Dataset entries
——————————
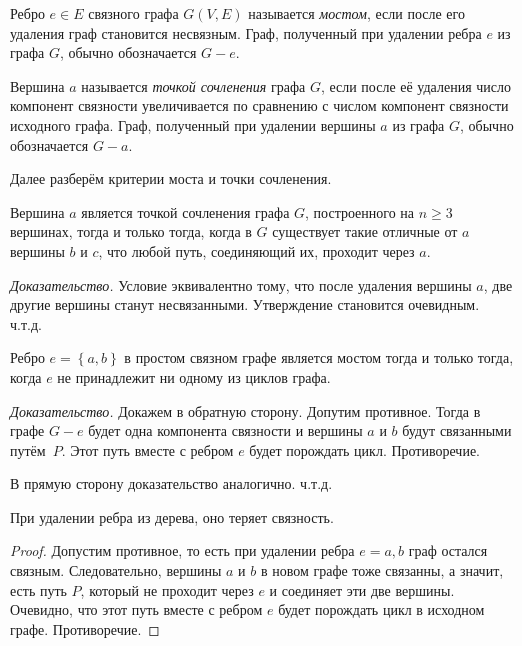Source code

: \begin{definition}
	Ребро $e \in E$ связного графа $G(V, E)$ называется \emph{мостом}, если после его удаления граф становится несвязным. 
	Граф, полученный при удалении ребра $e$ из графа $G$, обычно обозначается $G - e$.
\end{definition}

\begin{definition}
	Вершина $a$ называется \emph{точкой сочленения} графа $G$, если после её удаления число компонент связности увеличивается 
	по сравнению с числом компонент связности исходного графа. Граф, полученный при удалении вершины $a$ из графа $G$, обычно обозначается $G - a$.
\end{definition}

	Далее разберём критерии моста и точки сочленения.
	
\begin{statement}
	Вершина $a$ является точкой сочленения графа $G$, построенного на $n \geqslant 3$ вершинах, тогда и только тогда, 
	когда в $G$ существует такие отличные от $a$ вершины $b$ и $c$, что любой путь, соединяющий их, проходит через $a$.
	
	\emph{Доказательство.} Условие эквивалентно тому, что после удаления вершины $a$, две другие вершины станут несвязанными. 
	Утверждение становится очевидным. ч.т.д.
\end{statement}

\begin{statement}
	Ребро $e = \left\lbrace a, b \right\rbrace$ в простом связном графе является мостом тогда и только тогда, 
	когда $e$ не принадлежит ни одному из циклов графа.
	
	\emph{Доказательство.} Докажем в обратную сторону. Допутим противное. Тогда в графе $G - e$ будет одна компонента 
	связности и вершины $a$ и $b$ будут связанными путём~$P$. Этот путь вместе с ребром $e$ будет порождать цикл. Противоречие.
	
	В прямую сторону доказательство аналогично. ч.т.д.
\end{statement}

\begin{statement}
	При удалении ребра из дерева, оно теряет связность.	
\begin{proof}
	Допустим противное, то есть при удалении ребра $e = {a, b}$ граф остался связным. Следовательно, вершины $a$ и $b$ в новом графе 
	тоже связанны, а значит, есть путь $P$, который не проходит через $e$ и соединяет эти две вершины. Очевидно, что этот путь вместе 
	с ребром $e$ будет порождать цикл в исходном графе. Противоречие.
\end{proof}
\end{statement}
——————————
TASK INSTRUCTIONS | A single number is asked for: how many lines in the entries above hold the string "становится".

RESPONSE TO THIS EXERCISE | 2